Exercise description >> Go to the line below containing "Stalker anomaly irc client" and print exactly from there through the line containing "- TKGP & itsAnchorpoint - inspiration", both included. Print nothing else.

------------------------------

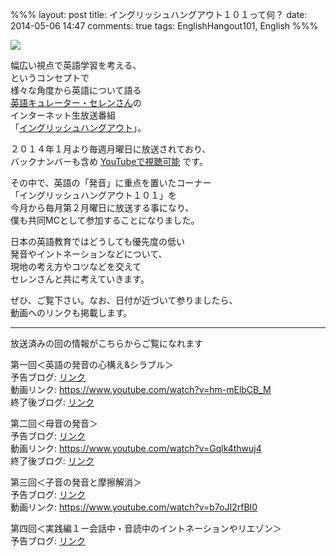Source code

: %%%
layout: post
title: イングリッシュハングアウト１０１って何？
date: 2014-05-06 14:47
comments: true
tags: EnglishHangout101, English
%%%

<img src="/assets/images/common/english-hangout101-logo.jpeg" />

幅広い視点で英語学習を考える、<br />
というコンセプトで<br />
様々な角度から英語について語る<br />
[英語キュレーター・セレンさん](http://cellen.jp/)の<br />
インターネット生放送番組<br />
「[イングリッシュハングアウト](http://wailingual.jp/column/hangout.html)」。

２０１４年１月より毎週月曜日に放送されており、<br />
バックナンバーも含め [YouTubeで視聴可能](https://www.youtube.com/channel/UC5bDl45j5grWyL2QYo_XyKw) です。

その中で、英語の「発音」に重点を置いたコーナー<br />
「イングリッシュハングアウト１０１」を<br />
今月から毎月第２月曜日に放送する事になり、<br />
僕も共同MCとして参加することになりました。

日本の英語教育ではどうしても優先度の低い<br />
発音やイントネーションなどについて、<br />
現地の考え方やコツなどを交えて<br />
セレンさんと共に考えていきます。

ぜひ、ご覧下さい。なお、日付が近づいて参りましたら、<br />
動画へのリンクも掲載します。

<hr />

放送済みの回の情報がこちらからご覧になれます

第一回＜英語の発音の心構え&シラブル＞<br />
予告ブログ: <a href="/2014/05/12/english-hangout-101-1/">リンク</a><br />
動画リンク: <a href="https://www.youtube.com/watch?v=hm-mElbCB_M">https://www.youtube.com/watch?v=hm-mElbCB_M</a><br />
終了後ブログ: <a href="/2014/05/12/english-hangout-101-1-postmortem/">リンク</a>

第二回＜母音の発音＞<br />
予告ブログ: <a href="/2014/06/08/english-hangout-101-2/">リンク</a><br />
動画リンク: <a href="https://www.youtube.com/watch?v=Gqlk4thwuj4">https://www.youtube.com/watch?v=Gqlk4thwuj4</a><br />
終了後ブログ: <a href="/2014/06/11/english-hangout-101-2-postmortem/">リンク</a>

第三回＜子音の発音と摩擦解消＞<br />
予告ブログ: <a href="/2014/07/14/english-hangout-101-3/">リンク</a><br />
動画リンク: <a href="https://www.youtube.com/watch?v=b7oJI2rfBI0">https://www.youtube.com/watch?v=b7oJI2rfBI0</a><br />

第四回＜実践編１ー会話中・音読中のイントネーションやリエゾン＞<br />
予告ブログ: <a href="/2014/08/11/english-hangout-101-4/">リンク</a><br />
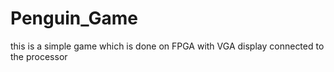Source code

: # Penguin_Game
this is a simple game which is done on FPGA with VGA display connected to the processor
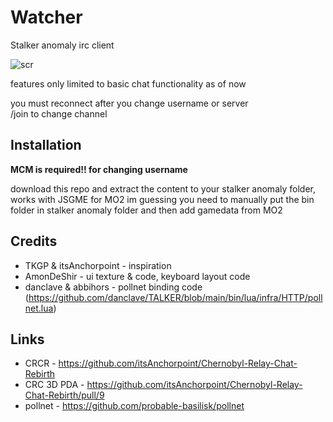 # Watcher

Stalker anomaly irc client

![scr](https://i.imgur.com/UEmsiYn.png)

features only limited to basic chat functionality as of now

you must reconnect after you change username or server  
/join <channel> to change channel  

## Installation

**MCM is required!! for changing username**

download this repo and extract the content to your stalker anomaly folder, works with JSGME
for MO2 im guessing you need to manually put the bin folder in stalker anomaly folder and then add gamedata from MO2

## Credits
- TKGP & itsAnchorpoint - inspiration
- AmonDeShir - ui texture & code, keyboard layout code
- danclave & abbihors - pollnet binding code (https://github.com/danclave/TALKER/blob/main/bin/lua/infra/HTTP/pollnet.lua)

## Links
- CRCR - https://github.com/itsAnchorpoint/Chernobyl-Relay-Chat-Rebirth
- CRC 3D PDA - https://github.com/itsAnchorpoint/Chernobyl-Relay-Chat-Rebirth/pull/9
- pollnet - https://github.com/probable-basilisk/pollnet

------------------------------

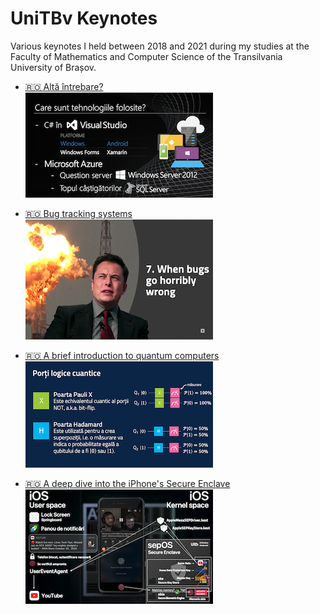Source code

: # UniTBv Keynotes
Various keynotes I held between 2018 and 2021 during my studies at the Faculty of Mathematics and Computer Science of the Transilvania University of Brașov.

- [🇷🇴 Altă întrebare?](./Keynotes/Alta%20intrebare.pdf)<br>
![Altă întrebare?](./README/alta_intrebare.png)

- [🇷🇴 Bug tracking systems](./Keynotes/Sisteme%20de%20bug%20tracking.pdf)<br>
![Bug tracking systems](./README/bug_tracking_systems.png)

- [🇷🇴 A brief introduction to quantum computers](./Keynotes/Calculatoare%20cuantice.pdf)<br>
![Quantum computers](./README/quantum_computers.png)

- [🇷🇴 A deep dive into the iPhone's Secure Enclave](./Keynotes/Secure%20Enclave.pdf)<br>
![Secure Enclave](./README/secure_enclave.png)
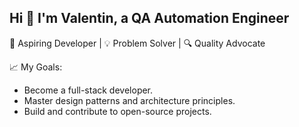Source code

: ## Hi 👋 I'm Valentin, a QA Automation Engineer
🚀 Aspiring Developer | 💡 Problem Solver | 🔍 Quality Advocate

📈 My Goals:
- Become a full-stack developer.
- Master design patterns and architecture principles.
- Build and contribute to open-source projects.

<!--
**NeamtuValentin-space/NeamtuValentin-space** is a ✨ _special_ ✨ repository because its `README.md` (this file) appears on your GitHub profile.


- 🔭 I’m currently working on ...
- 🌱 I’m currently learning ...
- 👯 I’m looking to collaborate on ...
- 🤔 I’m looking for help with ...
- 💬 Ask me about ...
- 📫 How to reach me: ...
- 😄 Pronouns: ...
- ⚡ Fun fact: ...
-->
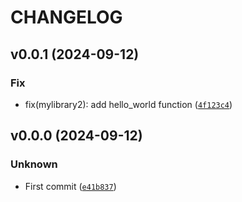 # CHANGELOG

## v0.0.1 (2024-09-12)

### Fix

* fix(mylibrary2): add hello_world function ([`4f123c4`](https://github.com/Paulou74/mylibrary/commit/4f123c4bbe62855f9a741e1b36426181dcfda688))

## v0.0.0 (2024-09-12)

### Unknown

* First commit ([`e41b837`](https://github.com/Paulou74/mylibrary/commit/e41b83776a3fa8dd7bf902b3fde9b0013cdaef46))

------------------------------

Completed exercise >>
Stalker anomaly irc client

![scr](https://i.imgur.com/UEmsiYn.png)

features only limited to basic chat functionality as of now

you must reconnect after you change username or server  
/join <channel> to change channel  

## Installation

**MCM is required!! for changing username**

download this repo and extract the content to your stalker anomaly folder, works with JSGME
for MO2 im guessing you need to manually put the bin folder in stalker anomaly folder and then add gamedata from MO2

## Credits
- TKGP & itsAnchorpoint - inspiration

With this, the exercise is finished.